AP Calculus BC — Unit 9.9

Finding the area of the region bounded by two polar curves

Key Concepts Packet + Worked Examples + Interactive MCQ Practice (36 Questions)

Area Between Two Polar Curves: Core Formula
Finding Intersection Angles
Choosing the Outer vs. Inner Curve (and Switching)
Using Symmetry Correctly
Negative Radius and Tracing Issues
Calculator Expectations + Common AP Traps
Unit 9.9 Multiple-Choice Practice (36 Questions)
Answer Key

Unit 9.9 Key Concepts Packet

1) Area Between Two Polar Curves: Core Formula

Must-know setup

If the region is bounded by two polar curves \(r_{\text{outer}}(\theta)\) and \(r_{\text{inner}}(\theta)\) on \([\alpha,\beta]\) (and the region is traced once), then:

\( \displaystyle A=\frac12\int_{\alpha}^{\beta}\Big(r_{\text{outer}}(\theta)^2-r_{\text{inner}}(\theta)^2\Big)\,d\theta \).

It is the polar version of “washer method”: outer radius squared minus inner radius squared.
The bounds must match the region once (avoid double-counting).

2) Finding Intersection Angles

Intersection rule (most common)

To find where two polar curves intersect, you typically solve \(r_1(\theta)=r_2(\theta)\) using the same angle \(\theta\).

After solving, confirm the intersection actually lies on the region you want (due to possible retracing or negative radius representations).
Those intersection angles usually become your integration bounds.

3) Choosing the Outer vs. Inner Curve (and Switching)

Outer/inner can change

Sometimes one curve is outer on part of the interval, but the other curve becomes outer on another part.
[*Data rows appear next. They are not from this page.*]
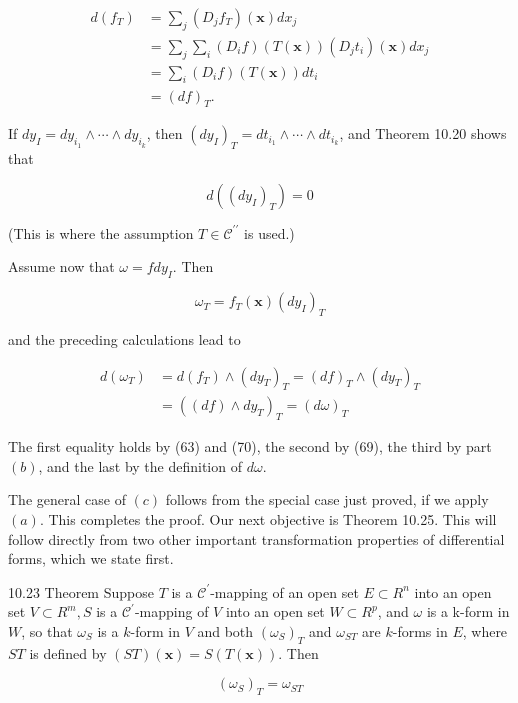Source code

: \documentclass[10pt]{article}
\begin{document}
$$
\begin{aligned}
d\left(f_{T}\right) & =\sum_{j}\left(D_{j} f_{T}\right)(\mathbf{x}) d x_{j} \\
& =\sum_{j} \sum_{i}\left(D_{i} f\right)(T(\mathbf{x}))\left(D_{j} t_{i}\right)(\mathbf{x}) d x_{j} \\
& =\sum_{i}\left(D_{i} f\right)(T(\mathbf{x})) d t_{i} \\
& =(d f)_{T} .
\end{aligned}
$$

If $d y_{I}=d y_{i_{1}} \wedge \cdots \wedge d y_{i_{k}}$, then $\left(d y_{I}\right)_{T}=d t_{i_{1}} \wedge \cdots \wedge d t_{i_{k}}$, and Theorem 10.20 shows that

$$
d\left(\left(d y_{I}\right)_{T}\right)=0
$$

(This is where the assumption $T \in \mathscr{C}^{\prime \prime}$ is used.)

Assume now that $\omega=f d y_{I}$. Then

$$
\omega_{T}=f_{T}(\mathbf{x})\left(d y_{I}\right)_{T}
$$

and the preceding calculations lead to

$$
\begin{aligned}
d\left(\omega_{T}\right) & =d\left(f_{T}\right) \wedge\left(d y_{T}\right)_{T}=(d f)_{T} \wedge\left(d y_{T}\right)_{T} \\
& =\left((d f) \wedge d y_{T}\right)_{T}=(d \omega)_{T}
\end{aligned}
$$

The first equality holds by (63) and (70), the second by (69), the third by part $(b)$, and the last by the definition of $d \omega$.

The general case of $(c)$ follows from the special case just proved, if we apply $(a)$. This completes the proof. Our next objective is Theorem 10.25. This will follow directly from two other important transformation properties of differential forms, which we state first.

10.23 Theorem Suppose $T$ is a $\mathscr{C}^{\prime}$-mapping of an open set $E \subset R^{n}$ into an open set $V \subset R^{m}, S$ is a $\mathscr{C}^{\prime}$-mapping of $V$ into an open set $W \subset R^{p}$, and $\omega$ is a k-form in $W$, so that $\omega_{S}$ is a $k$-form in $V$ and both $\left(\omega_{S}\right)_{T}$ and $\omega_{S T}$ are $k$-forms in $E$, where $S T$ is defined by $(S T)(\mathbf{x})=S(T(\mathbf{x}))$. Then

$$
\left(\omega_{S}\right)_{T}=\omega_{S T}
$$
\end{document}
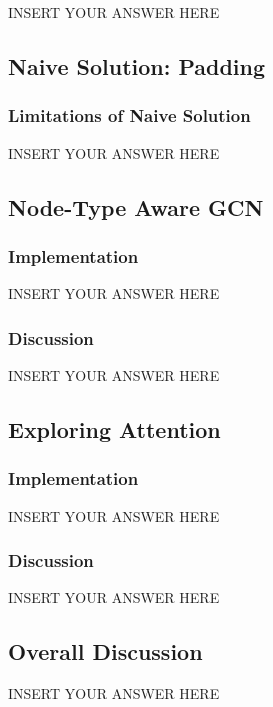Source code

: \documentclass[a4paper,12pt]{article}
\begin{document}
INSERT YOUR ANSWER HERE


\subsection{Naive Solution: Padding}

\subsubsection{Limitations of Naive Solution}

INSERT YOUR ANSWER HERE


\subsection{Node-Type Aware GCN}

\subsubsection{Implementation}

INSERT YOUR ANSWER HERE


\subsubsection{Discussion}

INSERT YOUR ANSWER HERE


\subsection{Exploring Attention}

\subsubsection{Implementation}

INSERT YOUR ANSWER HERE


\subsubsection{Discussion}

INSERT YOUR ANSWER HERE



\subsection{Overall Discussion}

INSERT YOUR ANSWER HERE
\end{document}
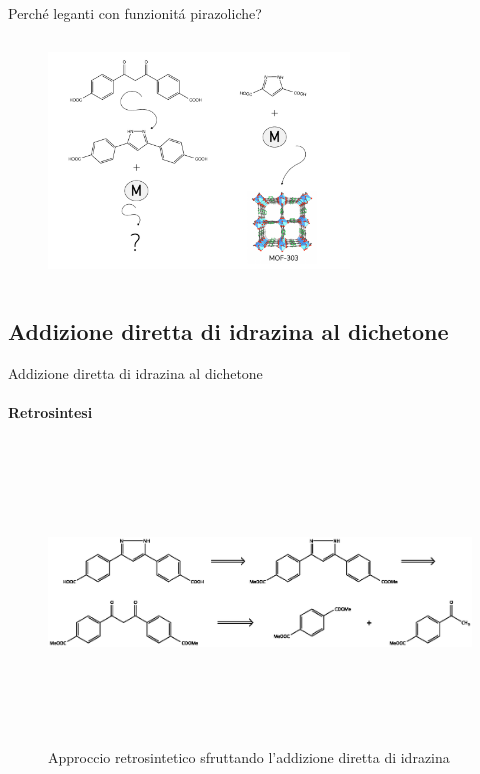 \documentclass[aspectration=169]{beamer}
\begin{document}
\begin{frame}{Perché leganti con funzionitá pirazoliche?}
\begin{columns}
		\hspace{-0.5cm}
		\begin{column}{0.7\textwidth}
			\begin{figure}[h]
				\includegraphics[width=8cm,keepaspectratio]{illustration/drawing2.pdf}
			\end{figure}
		\end{column}
	\end{columns}
\end{frame}

\subsection{Addizione diretta di idrazina al dichetone}
\begin{frame}{Addizione diretta di idrazina al dichetone}
	\framesubtitle{Retrosintesi}
	\begin{figure}[h]
		\centering
		\includegraphics[width=14cm,height=8cm,keepaspectratio]{../Structures/pyr-retro.eps}
		\caption{Approccio retrosintetico sfruttando l'addizione diretta di idrazina}
	\end{figure}
\end{frame}
\end{document}
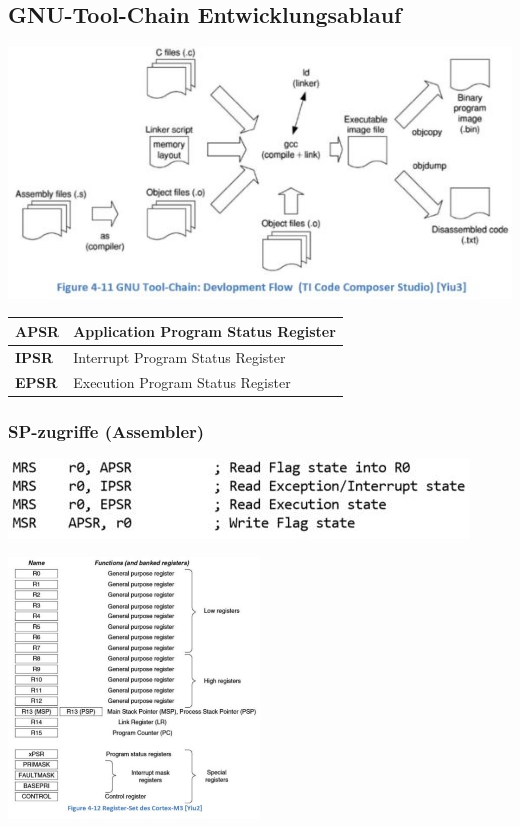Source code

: \subsection{GNU-Tool-Chain Entwicklungsablauf}
\begin{multicols}{2}
    \begin{minipage}{\linewidth}
        \includegraphics[width=\textwidth]{images/gnutoolchain}
        \begin{tabular}{|l|l|}
            \hline 
            \textbf{APSR}& Application Program Status Register \\ 
            \hline 
            \textbf{IPSR}& Interrupt Program Status Register \\ 
            \hline 
            \textbf{EPSR}& Execution Program Status Register \\ 
            \hline 
            \end{tabular}
        \subsubsection{SP-zugriffe (Assembler)}
        \includegraphics[width=\textwidth]{images/SPzugriffe}   
    \end{minipage}
    
    \includegraphics[width=0.5\textwidth]{images/gnutoolchain1}
\end{multicols}

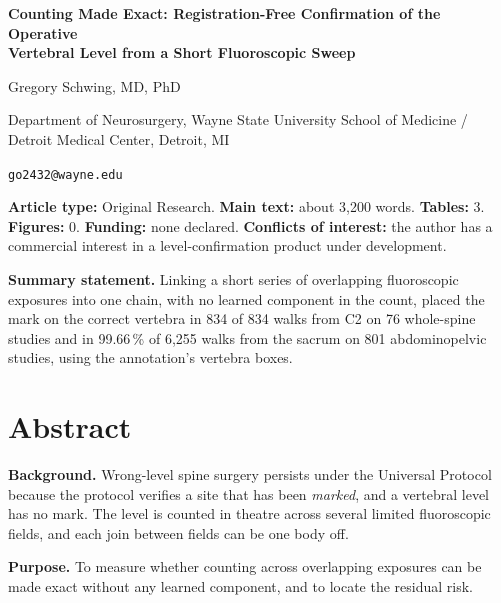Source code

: \documentclass[11pt,letterpaper]{article}
\begin{document}
\begin{center}
{\Large\bfseries Counting Made Exact: Registration-Free Confirmation of the Operative\\[2pt]
Vertebral Level from a Short Fluoroscopic Sweep\par}
\vspace{0.9em}
{\normalsize Gregory Schwing, MD, PhD\par}
{\small Department of Neurosurgery, Wayne State University School of Medicine /
Detroit Medical Center, Detroit, MI\par}
{\small \texttt{go2432@wayne.edu}\par}
\end{center}

\vspace{0.5em}
\noindent\textbf{Article type:} Original Research. \textbf{Main text:} about 3{,}200 words.
\textbf{Tables:} 3. \textbf{Figures:} 0. \textbf{Funding:} none declared.
\textbf{Conflicts of interest:} the author has a commercial interest in a level-confirmation product
under development.

\medskip
\noindent\textbf{Summary statement.} Linking a short series of overlapping fluoroscopic exposures into
one chain, with no learned component in the count, placed the mark on the correct vertebra in 834 of 834
walks from C2 on 76 whole-spine studies and in 99.66\,\% of 6{,}255 walks from the sacrum on 801
abdominopelvic studies, using the annotation's vertebra boxes.

\section*{Abstract}

\noindent\textbf{Background.} Wrong-level spine surgery persists under the Universal Protocol because
the protocol verifies a site that has been \emph{marked}, and a vertebral level has no mark. The level is
counted in theatre across several limited fluoroscopic fields, and each join between fields can be one
body off.

\noindent\textbf{Purpose.} To measure whether counting across overlapping exposures can be made exact
without any learned component, and to locate the residual risk.
\end{document}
In that case, you must split the integral where the “outer” curve switches.

Use a quick test angle in each sub-interval (plug in \(\theta\) to compare \(r_1\) and \(r_2\)).
When switching happens, you do piecewise area: \( \frac12\int (r_{\text{outer}}^2-r_{\text{inner}}^2)\,d\theta \) on each piece.

4) Using Symmetry Correctly

If the region is symmetric (about the \(x\)-axis, \(y\)-axis, or the pole), you can compute a partial area and multiply.
Symmetry is only valid if your chosen interval traces a non-overlapping portion of the region.

5) Negative Radius and Tracing Issues

Key identity

\((r,\theta)\equiv(-r,\theta+\pi)\).

Even though the integrand uses squares, negative radius can change how the curve is traced and where intersections “really” occur.
Always use bounds that match the region you intend (not just a random full period).

6) Calculator Expectations + Common AP Traps

AP may require a numeric value for \( \frac12\int (r_{\text{outer}}^2-r_{\text{inner}}^2)\,d\theta \).
Trap: forgetting the \(\frac12\).
Trap: mixing up which curve is outer (or failing to split when it switches).
Trap: using \( \int (r_{\text{outer}}-r_{\text{inner}})\,d\theta \) (wrong—must square).
Important: If you ever see raw backslashes instead of formatted math, it means MathJax did not typeset that section—this page forces typesetting on load and when solutions open.

Worked Examples + Notes

Example 1 — Between a circle and a line in polar

Find the area of the region bounded by \(r=2\cos\theta\) and \(r=1\).

Step 1: Find intersections: \(2\cos\theta=1\Rightarrow \cos\theta=\frac12\Rightarrow \theta=\pm \frac{\pi}{3}\).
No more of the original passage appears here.